This instruction is broad enough to cover the case of a promise made with full knowledge of the facts, and makes no distinction between such a promise made with and one made without knowledge. If made without knowledge it would be the law, but if with, it is not the law, nor is it necessary there should be a new consideration to support a promise made with knowledge. But, we think, this instruction is so qualified by the sixth, as to cure the defect and error. The sixth is: “ Such promise made by defendant in ignorance that his liability has been released by the laches of the plaintiff, is not binding on the defendant.”
The rule, we believe to be in such case, that if an indorser makes a new promise when he believed he was liable, it is for the plaintiff to prove that he knew the facts which would discharge him, and this knowledge may be shown by facts and circumstances.
The law presumes that all men know the law, but not the facts, hence a plaintiff, seeking to recover in such case, must show by sufficient proof of facts and circumstances, or otherwise, that the party sought to be charged on his promise knew the fact of his release.
The objectionable part of the third instruction, made so by the court, is not removed by the fourth instruction, for that does not ignore the proof of insolvency. It is as follows:
A subsequent promise by an indorser to pay a note, with knowledge of the facts, presumes that the promiser is liable, and that all the conditions required to fix his liability had been complied with.
The third instruction, as modified, told the jury distinctly that there must be proof of the insolvency of the makers of the note at the time of its maturity. By the terms of the fourth instruction, the jury would not understand this proof was dispensed with, or that the fact of insolvency was to be presumed.
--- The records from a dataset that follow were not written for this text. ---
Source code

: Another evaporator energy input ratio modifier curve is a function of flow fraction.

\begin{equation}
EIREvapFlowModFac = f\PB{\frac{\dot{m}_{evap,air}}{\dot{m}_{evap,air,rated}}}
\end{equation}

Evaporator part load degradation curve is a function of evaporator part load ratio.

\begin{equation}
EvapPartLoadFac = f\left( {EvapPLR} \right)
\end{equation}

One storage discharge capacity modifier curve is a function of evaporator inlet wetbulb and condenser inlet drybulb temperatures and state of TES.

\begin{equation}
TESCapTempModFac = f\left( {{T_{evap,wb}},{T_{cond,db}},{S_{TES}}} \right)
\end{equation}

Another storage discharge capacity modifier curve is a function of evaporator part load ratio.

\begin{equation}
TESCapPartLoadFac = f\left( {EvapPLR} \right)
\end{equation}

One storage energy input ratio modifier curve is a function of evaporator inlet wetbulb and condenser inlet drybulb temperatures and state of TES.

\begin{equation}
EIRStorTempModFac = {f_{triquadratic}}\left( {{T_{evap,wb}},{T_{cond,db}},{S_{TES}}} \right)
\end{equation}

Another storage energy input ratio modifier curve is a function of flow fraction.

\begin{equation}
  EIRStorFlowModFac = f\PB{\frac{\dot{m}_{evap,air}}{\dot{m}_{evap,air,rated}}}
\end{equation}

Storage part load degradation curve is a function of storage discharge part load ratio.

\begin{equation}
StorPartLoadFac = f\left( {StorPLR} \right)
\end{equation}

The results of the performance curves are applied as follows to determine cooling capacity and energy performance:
As to the error assigned, admitting improper testimony for the defendant, we have to say that the declarations of the defendant, made on a second interview of his own seeking, about this note, in which sewing machines were spoken of, and in which he attempted to qualify the promise to pay the note made at the first interview, as stated by the witness, and to apply it to two sewing machines sent to Chillicothe, which he was to pay for, and not the note, was not evidence against the objections of the plaintiffs, and should not have been received. It had nothing to do with the issues, and has the appearance, very much, of an attempt by the defendant to make evidence for himself.
For this error in receiving this testimony, and for the error in qualifying the third instruction of plaintiffs, the judgment is reversed, and the cause remanded for a new trial, and for further proceedings not inconsistent with this opinion.
Judgment reversed.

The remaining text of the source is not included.